Dataset entries:
********

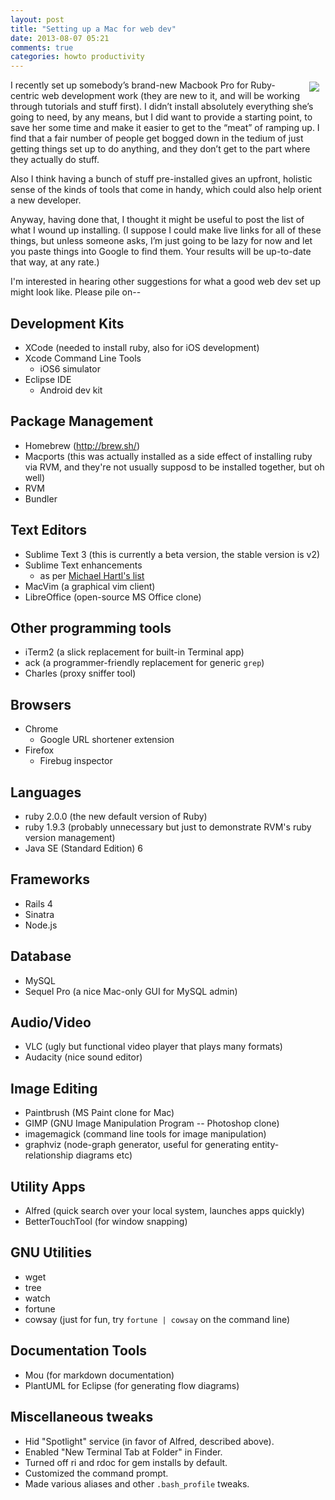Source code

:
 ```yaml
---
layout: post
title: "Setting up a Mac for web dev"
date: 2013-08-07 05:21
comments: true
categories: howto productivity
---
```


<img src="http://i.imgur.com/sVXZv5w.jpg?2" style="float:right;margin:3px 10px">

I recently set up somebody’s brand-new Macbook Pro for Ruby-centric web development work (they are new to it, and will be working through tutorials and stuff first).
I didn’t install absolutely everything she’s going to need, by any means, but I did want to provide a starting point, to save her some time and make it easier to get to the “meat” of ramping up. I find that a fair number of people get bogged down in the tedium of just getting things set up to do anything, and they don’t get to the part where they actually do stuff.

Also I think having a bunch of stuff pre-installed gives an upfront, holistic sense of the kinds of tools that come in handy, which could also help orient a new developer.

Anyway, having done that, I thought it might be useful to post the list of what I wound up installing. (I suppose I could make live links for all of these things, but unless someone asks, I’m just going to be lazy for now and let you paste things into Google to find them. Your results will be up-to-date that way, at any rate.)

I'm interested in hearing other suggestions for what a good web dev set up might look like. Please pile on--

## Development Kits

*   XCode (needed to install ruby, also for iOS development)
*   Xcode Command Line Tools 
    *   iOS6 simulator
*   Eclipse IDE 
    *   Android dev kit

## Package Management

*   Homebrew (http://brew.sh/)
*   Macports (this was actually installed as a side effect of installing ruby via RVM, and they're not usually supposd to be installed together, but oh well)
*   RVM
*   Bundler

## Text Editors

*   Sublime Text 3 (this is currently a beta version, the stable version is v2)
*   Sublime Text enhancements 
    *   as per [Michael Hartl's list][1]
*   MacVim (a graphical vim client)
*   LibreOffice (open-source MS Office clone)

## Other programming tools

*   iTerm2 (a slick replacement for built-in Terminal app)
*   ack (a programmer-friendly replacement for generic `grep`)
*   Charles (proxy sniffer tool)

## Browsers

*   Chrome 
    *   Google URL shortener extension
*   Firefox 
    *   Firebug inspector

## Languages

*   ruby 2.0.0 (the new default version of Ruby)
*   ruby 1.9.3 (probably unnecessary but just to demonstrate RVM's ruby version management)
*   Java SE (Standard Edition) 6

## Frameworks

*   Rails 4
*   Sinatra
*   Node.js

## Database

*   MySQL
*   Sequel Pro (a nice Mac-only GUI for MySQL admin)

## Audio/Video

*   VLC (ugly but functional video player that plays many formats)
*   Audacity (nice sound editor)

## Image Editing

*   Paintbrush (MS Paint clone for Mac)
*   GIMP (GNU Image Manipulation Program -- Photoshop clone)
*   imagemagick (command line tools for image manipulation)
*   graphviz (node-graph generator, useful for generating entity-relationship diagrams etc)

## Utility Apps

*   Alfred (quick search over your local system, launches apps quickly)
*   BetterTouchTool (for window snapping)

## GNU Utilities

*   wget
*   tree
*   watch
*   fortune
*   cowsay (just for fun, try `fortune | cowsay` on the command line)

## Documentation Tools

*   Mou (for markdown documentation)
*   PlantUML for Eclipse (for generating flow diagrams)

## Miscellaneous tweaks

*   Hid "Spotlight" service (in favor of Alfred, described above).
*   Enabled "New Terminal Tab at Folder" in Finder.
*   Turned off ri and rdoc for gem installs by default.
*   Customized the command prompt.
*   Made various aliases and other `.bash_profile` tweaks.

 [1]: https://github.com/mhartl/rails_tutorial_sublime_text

********

In the data above, find the line that contains "MS Office clone)" and the line that contains "ruby version management)". Repeat exactly those lines and every line between them, and only those.

TASK ANSWER:
*   LibreOffice (open-source MS Office clone)

## Other programming tools

*   iTerm2 (a slick replacement for built-in Terminal app)
*   ack (a programmer-friendly replacement for generic `grep`)
*   Charles (proxy sniffer tool)

## Browsers

*   Chrome 
    *   Google URL shortener extension
*   Firefox 
    *   Firebug inspector

## Languages

*   ruby 2.0.0 (the new default version of Ruby)
*   ruby 1.9.3 (probably unnecessary but just to demonstrate RVM's ruby version management)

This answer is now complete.